> _Exercise_: Begin at the line below that has "it makes sense". Stop after the line that has "out of scope.", repeating each line exactly and leaving out the pictures.

> _Source data_:
+ + +
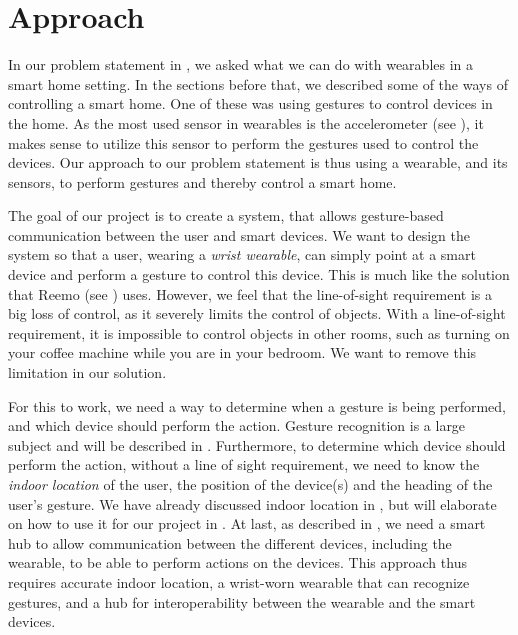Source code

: \section{Approach}\label{sec:approach}
In our problem statement in , 
we asked what we can do with wearables in a smart home setting.
In the sections before that, 
we described some of the ways of controlling a smart home. 
One of these was using gestures to control devices in the home. 
As the most used sensor in wearables is the accelerometer (see ), 
it makes sense to utilize this sensor to perform the gestures used to control the devices. 
Our approach to our problem statement is thus using a wearable, 
and its sensors, to perform gestures and thereby control a smart home. 

The goal of our project is to create a system, 
that allows gesture-based communication between the user and smart devices.
We want to design the system so that a user, wearing a \emph{wrist wearable}, 
can simply point at a smart device and perform a gesture to control this device. 
This is much like the solution that Reemo (see ) uses. 
However, we feel that the line-of-sight requirement is a big loss of control, 
as it severely limits the control of objects.
With a line-of-sight requirement, 
it is impossible to control objects in other rooms, 
such as turning on your coffee machine while you are in your bedroom. 
We want to remove this limitation in our solution. 

For this to work, we need a way to determine when a gesture is being performed, 
and which device should perform the action. 
Gesture recognition is a large subject and will be described in . 
Furthermore, to determine which device should perform the action, 
without a line of sight requirement, 
we need to know the \emph{indoor location} of the user, 
the position of the device(s) and the heading of the user's gesture. 
We have already discussed indoor location in , 
but will elaborate on how to use it for our project in .
At last, as described in , 
we need a smart hub to allow communication between the different devices, 
including the wearable, to be able to perform actions on the devices. 
This approach thus requires accurate indoor location, 
a wrist-worn wearable that can recognize gestures, 
and a hub for interoperability between the wearable and the smart devices. 
 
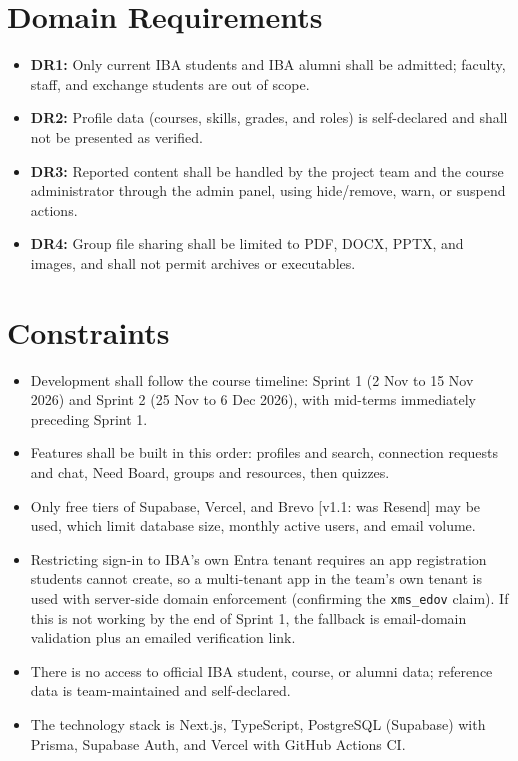 \documentclass[10pt,a4paper]{article}
\newcommand{\vone}[1]{\textcolor{accent}{\small[v1.1: #1]}}
\begin{document}
\section{Domain Requirements}
\begin{itemize}
\item \textbf{DR1:} Only current IBA students and IBA alumni shall be admitted; faculty, staff, and exchange students are out of scope.
\item \textbf{DR2:} Profile data (courses, skills, grades, and roles) is self-declared and shall not be presented as verified.
\item \textbf{DR3:} Reported content shall be handled by the project team and the course administrator through the admin panel, using hide/remove, warn, or suspend actions.
\item \textbf{DR4:} Group file sharing shall be limited to PDF, DOCX, PPTX, and images, and shall not permit archives or executables.
\end{itemize}

\section{Constraints}
\begin{itemize}
\item Development shall follow the course timeline: Sprint 1 (2 Nov to 15 Nov 2026) and Sprint 2 (25 Nov to 6 Dec 2026), with mid-terms immediately preceding Sprint 1.
\item Features shall be built in this order: profiles and search, connection requests and chat, Need Board, groups and resources, then quizzes.
\item Only free tiers of Supabase, Vercel, and Brevo \vone{was Resend} may be used, which limit database size, monthly active users, and email volume.
\item Restricting sign-in to IBA's own Entra tenant requires an app registration students cannot create, so a multi-tenant app in the team's own tenant is used with server-side domain enforcement (confirming the \texttt{xms\_edov} claim). If this is not working by the end of Sprint 1, the fallback is email-domain validation plus an emailed verification link.
\item There is no access to official IBA student, course, or alumni data; reference data is team-maintained and self-declared.
\item The technology stack is Next.js, TypeScript, PostgreSQL (Supabase) with Prisma, Supabase Auth, and Vercel with GitHub Actions CI.
\end{itemize}
\end{document}

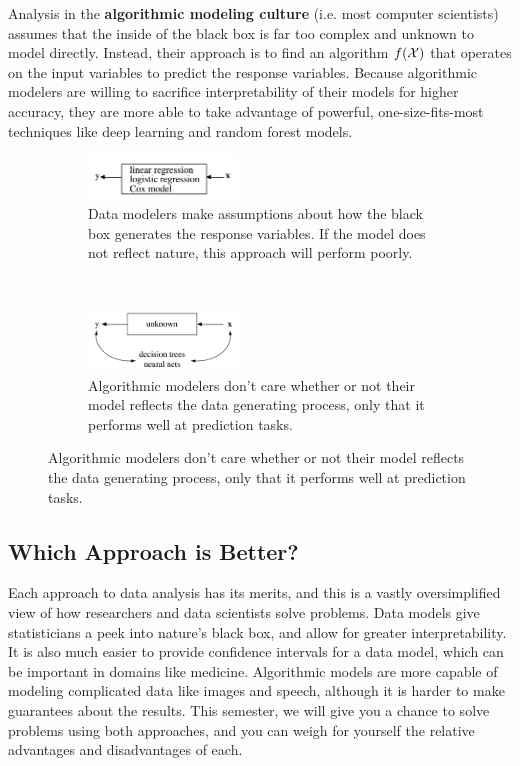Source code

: \documentclass{discussion}
\begin{document}
Analysis in the \textbf{algorithmic modeling culture} (i.e. most computer scientists) assumes that the inside of the black box is far too complex and unknown to model directly.  Instead, their approach is to find an algorithm $f(\mathcal{X})$ that operates on the input variables to predict the response variables.  Because algorithmic modelers are willing to sacrifice interpretability of their models for higher accuracy, they are more able to take advantage of powerful, one-size-fits-most techniques like deep learning and random forest models.

\begin{figure}[h!]
    \centering
    \begin{subfigure}[t]{0.5\textwidth}
        \centering
        \includegraphics[width=150px]{images/data-model}
        \caption{Data modelers make assumptions about how the black box generates the response variables.  If the model does not reflect nature, this approach will perform poorly.}
    \end{subfigure}%
    ~ 
    \begin{subfigure}[t]{0.5\textwidth}
        \centering
        \includegraphics[width=150px]{images/algorithmic-model}
        \caption{Algorithmic modelers don't care whether or not their model reflects the data generating process, only that it performs well at prediction tasks.}
    \end{subfigure}
\end{figure}

\subsection*{Which Approach is Better?}

Each approach to data analysis has its merits, and this is a vastly oversimplified view of how researchers and data scientists solve problems.  Data models give statisticians a peek into nature's black box, and allow for greater interpretability.  It is also much easier to provide confidence intervals for a data model, which can be important in domains like medicine.  Algorithmic models are more capable of modeling complicated data like images and speech, although it is harder to make guarantees about the results.  This semester, we will give you a chance to solve problems using both approaches, and you can weigh for yourself the relative advantages and disadvantages of each.
\end{document}
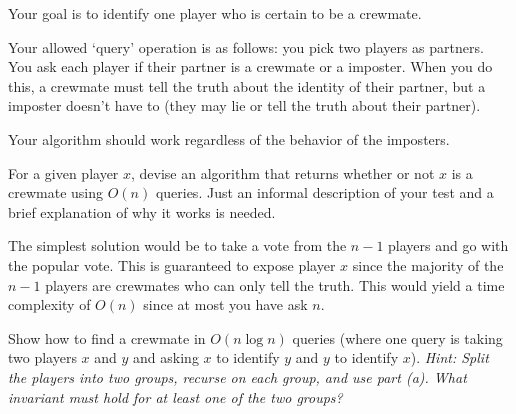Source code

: \documentclass[11pt]{article}
\begin{document}
Your goal is to identify one player who is certain to be a crewmate.

Your allowed `query' operation is as follows: you pick two players as partners. You ask each player if their partner is a crewmate or a imposter.
When you do this, a crewmate must tell the truth about the identity of their partner,
but a imposter doesn't have to (they may lie or tell the truth about their partner).

Your algorithm should work regardless of the behavior of the imposters.

\begin{subparts}
	\subpart For a given player $x$, devise an algorithm that returns whether or not $x$ is a crewmate using $O(n)$ queries. Just an informal description of your test and a brief explanation of why it works is needed.\\
    \begin{solution}
        The simplest solution would be to take a vote from the $n-1$ players and go with the popular vote. This is guaranteed
        to expose player $x$ since the majority of the $n-1$ players are crewmates who can only tell the truth. This would yield a time complexity 
        of $O(n)$ since at most you have ask $n$. 
    \end{solution}
    \newpage
	\subpart Show how to find a crewmate in $O(n\log n)$ queries (where one query is taking two players $x$ and $y$ and asking $x$ to identify $y$ and $y$ to identify $x$).
	\textit{Hint: Split the players into two groups, recurse on each group, and use part (a). What invariant must hold for at least one of the two groups?}


\end{subparts}
\end{document}
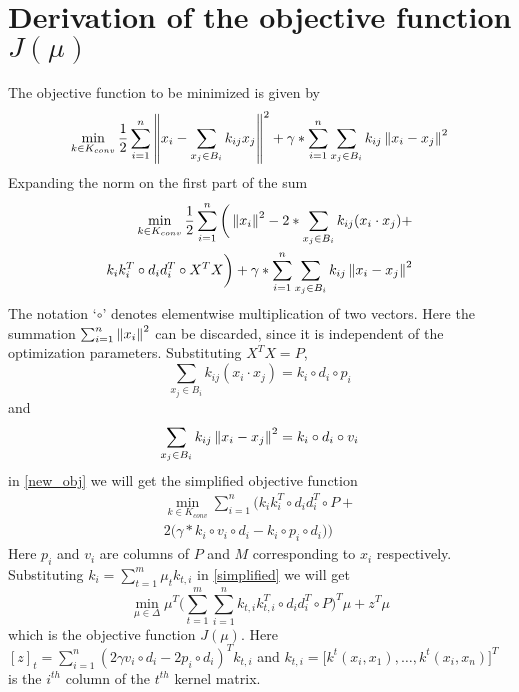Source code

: \chapter{Derivation of the objective function $J(\mu)$}
\label{derivation1}
The objective function to be minimized is given by
\[ \min_{k \in K_{conv}} \frac{1}{2}\sum_{i=1}^n \left\lVert x_i - \sum_{x_j \in B_i} k_{ij}x_j\right\rVert^2 + \gamma* \sum_{i=1}^n \sum_{x_j \in B_i} k_{ij} \left\lVert x_i-x_j\right\rVert^2 \]
Expanding the norm on the first part of the sum
\begin{equation}
\begin{split}
\min_{k \in K_{conv}} \frac{1}{2}\sum_{i=1}^n \bigg(\left\lVert x_i\right\rVert^2 - 2*\sum_{x_j \in B_i} k_{ij} (x_i \cdot x_j)  + \\ k_i k_i^T \circ d_i d_i^T \circ X^TX \bigg) + \gamma* \sum_{i=1}^n \sum_{x_j \in B_i} k_{ij} \left\lVert x_i-x_j\right\rVert^2
\end{split}
\label{new_obj}
\end{equation}
The notation `$\circ$' denotes elementwise multiplication of two vectors. Here the summation $\sum_{i=1}^n \left\lVert x_i\right\rVert^2$ can be discarded, since it is independent of the optimization parameters. Substituting $X^TX = P$, 
\[\sum_{x_j \in B_i} k_{ij} (x_i \cdot x_j) = k_i \circ d_i \circ p_i\]
and 
\[ \sum_{x_j \in B_i} k_{ij} \left\lVert x_i-x_j\right\rVert^2 = k_i \circ d_i \circ v_i \]
in \ref{new_obj} we will get the simplified objective function
\begin{equation}
\begin{split}
\min_{k \in K_{conv}} \sum_{i=1}^n \bigg( k_i k_i^T \circ d_i d_i^T \circ P + \\ 2\big(\gamma*k_i \circ v_i \circ d_i - k_i \circ p_i \circ d_i\big) \bigg)
\end{split}
\label{simplified}
\end{equation}
Here $p_i$ and $v_i$ are columns of $P$ and $M$ corresponding to $x_i$ respectively. Substituting $k_i = \sum_{t=1}^m \mu_tk_{t,i}$ in \ref{simplified} we will get
\[ \min_{\mu \in \Delta} \mu^T \Bigg( \sum_{t=1}^m \sum_{i=1}^n k_{t,i}k_{t,i}^T \circ d_i d_i^T \circ P \Bigg)^T \mu + z^T \mu \]
which is the objective function $J(\mu)$. Here $[z]_t = \sum_{i=1}^n (2 \gamma v_i \circ d_i - 2 p_i \circ d_i)^T \mathit{k}_{t,i} $ and $\mathit{k}_{t,i} = \Big[ k^t(x_i, x_1), \ldots, k^t(x_i, x_n) \Big]^T $ is the $i^{th}$ column of the $t^{th}$ kernel matrix.

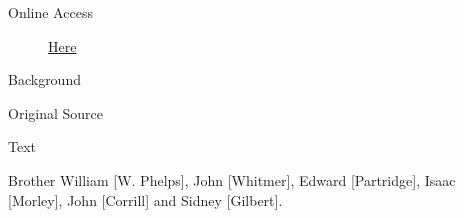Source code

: 			\begin{description}
				\item[Online Access] \href{https://www.josephsmithpapers.org/paper-summary/letter-to-church-leaders-in-jackson-county-missouri-18-august-1833/1}{Here}
			\end{description}
			
			\begin{description}
				\item[Background]
			\end{description}
			
			
			\begin{description}
				\item[Original Source]
			\end{description}
			
			
			\begin{description}
				\item[Text]
			\end{description}
			
				
				Brother William [W. Phelps], John [Whitmer], Edward [Partridge], Isaac [Morley], John [Corrill] and Sidney [Gilbert].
+ + +
> _Output_:
it makes sense to utilize this sensor to perform the gestures used to control the devices. 
Our approach to our problem statement is thus using a wearable, 
and its sensors, to perform gestures and thereby control a smart home. 

The goal of our project is to create a system, 
that allows gesture-based communication between the user and smart devices.
We want to design the system so that a user, wearing a \emph{wrist wearable}, 
can simply point at a smart device and perform a gesture to control this device. 
This is much like the solution that Reemo (see ) uses. 
However, we feel that the line-of-sight requirement is a big loss of control, 
as it severely limits the control of objects.
With a line-of-sight requirement, 
it is impossible to control objects in other rooms, 
such as turning on your coffee machine while you are in your bedroom. 
We want to remove this limitation in our solution. 

For this to work, we need a way to determine when a gesture is being performed, 
and which device should perform the action. 
Gesture recognition is a large subject and will be described in . 
Furthermore, to determine which device should perform the action, 
without a line of sight requirement, 
we need to know the \emph{indoor location} of the user, 
the position of the device(s) and the heading of the user's gesture. 
We have already discussed indoor location in , 
but will elaborate on how to use it for our project in .
At last, as described in , 
we need a smart hub to allow communication between the different devices, 
including the wearable, to be able to perform actions on the devices. 
This approach thus requires accurate indoor location, 
a wrist-worn wearable that can recognize gestures, 
and a hub for interoperability between the wearable and the smart devices. 
 
 \documentclass[10pt,a4paper]{article}
\newcommand{\vone}[1]{\textcolor{accent}{\small[v1.1: #1]}}
\begin{document}
\section{Domain Requirements}
\begin{itemize}
\item \textbf{DR1:} Only current IBA students and IBA alumni shall be admitted; faculty, staff, and exchange students are out of scope.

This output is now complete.